- _WORK INSTRUCTIONS_
Repeat the whole listing below precisely. Omit all pictures.

- _RECORDS PROVIDED_
= = = = =
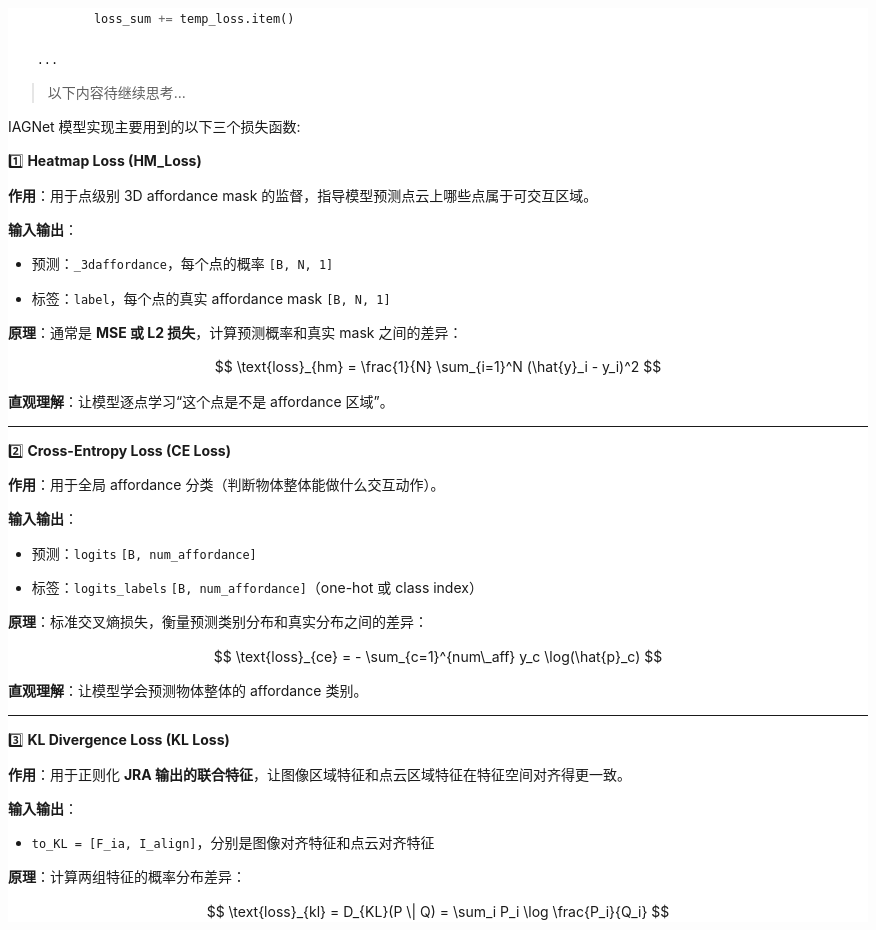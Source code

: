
 ```python
            loss_sum += temp_loss.item()

    ...
```

> 以下内容待继续思考...

IAGNet 模型实现主要用到的以下三个损失函数:

1️⃣ **Heatmap Loss (HM_Loss)**

**作用**：用于点级别 3D affordance mask 的监督，指导模型预测点云上哪些点属于可交互区域。

**输入输出**：

* 预测：`_3daffordance`，每个点的概率 `[B, N, 1]`

* 标签：`label`，每个点的真实 affordance mask `[B, N, 1]`

**原理**：通常是 **MSE 或 L2 损失**，计算预测概率和真实 mask 之间的差异：

$$
\text{loss}_{hm} = \frac{1}{N} \sum_{i=1}^N (\hat{y}_i - y_i)^2
$$

**直观理解**：让模型逐点学习“这个点是不是 affordance 区域”。

---

2️⃣ **Cross-Entropy Loss (CE Loss)**

**作用**：用于全局 affordance 分类（判断物体整体能做什么交互动作）。

**输入输出**：

* 预测：`logits` `[B, num_affordance]`

* 标签：`logits_labels` `[B, num_affordance]`（one-hot 或 class index）

**原理**：标准交叉熵损失，衡量预测类别分布和真实分布之间的差异：

$$
\text{loss}_{ce} = - \sum_{c=1}^{num\_aff} y_c \log(\hat{p}_c)
$$

**直观理解**：让模型学会预测物体整体的 affordance 类别。

---

3️⃣ **KL Divergence Loss (KL Loss)**

**作用**：用于正则化 **JRA 输出的联合特征**，让图像区域特征和点云区域特征在特征空间对齐得更一致。

**输入输出**：

* `to_KL = [F_ia, I_align]`，分别是图像对齐特征和点云对齐特征

**原理**：计算两组特征的概率分布差异：

$$
\text{loss}_{kl} = D_{KL}(P \| Q) = \sum_i P_i \log \frac{P_i}{Q_i}
$$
= = = = =
- _WORKED SOLUTION_
Source code

:
 ```python
            loss_sum += temp_loss.item()

    ...
```

> 以下内容待继续思考...

IAGNet 模型实现主要用到的以下三个损失函数:

1️⃣ **Heatmap Loss (HM_Loss)**

**作用**：用于点级别 3D affordance mask 的监督，指导模型预测点云上哪些点属于可交互区域。

**输入输出**：

* 预测：`_3daffordance`，每个点的概率 `[B, N, 1]`

* 标签：`label`，每个点的真实 affordance mask `[B, N, 1]`

**原理**：通常是 **MSE 或 L2 损失**，计算预测概率和真实 mask 之间的差异：

$$
\text{loss}_{hm} = \frac{1}{N} \sum_{i=1}^N (\hat{y}_i - y_i)^2
$$

**直观理解**：让模型逐点学习“这个点是不是 affordance 区域”。

---

2️⃣ **Cross-Entropy Loss (CE Loss)**

**作用**：用于全局 affordance 分类（判断物体整体能做什么交互动作）。

**输入输出**：

* 预测：`logits` `[B, num_affordance]`

* 标签：`logits_labels` `[B, num_affordance]`（one-hot 或 class index）

**原理**：标准交叉熵损失，衡量预测类别分布和真实分布之间的差异：

$$
\text{loss}_{ce} = - \sum_{c=1}^{num\_aff} y_c \log(\hat{p}_c)
$$

**直观理解**：让模型学会预测物体整体的 affordance 类别。

---

3️⃣ **KL Divergence Loss (KL Loss)**

**作用**：用于正则化 **JRA 输出的联合特征**，让图像区域特征和点云区域特征在特征空间对齐得更一致。

**输入输出**：

* `to_KL = [F_ia, I_align]`，分别是图像对齐特征和点云对齐特征

**原理**：计算两组特征的概率分布差异：

$$
\text{loss}_{kl} = D_{KL}(P \| Q) = \sum_i P_i \log \frac{P_i}{Q_i}
$$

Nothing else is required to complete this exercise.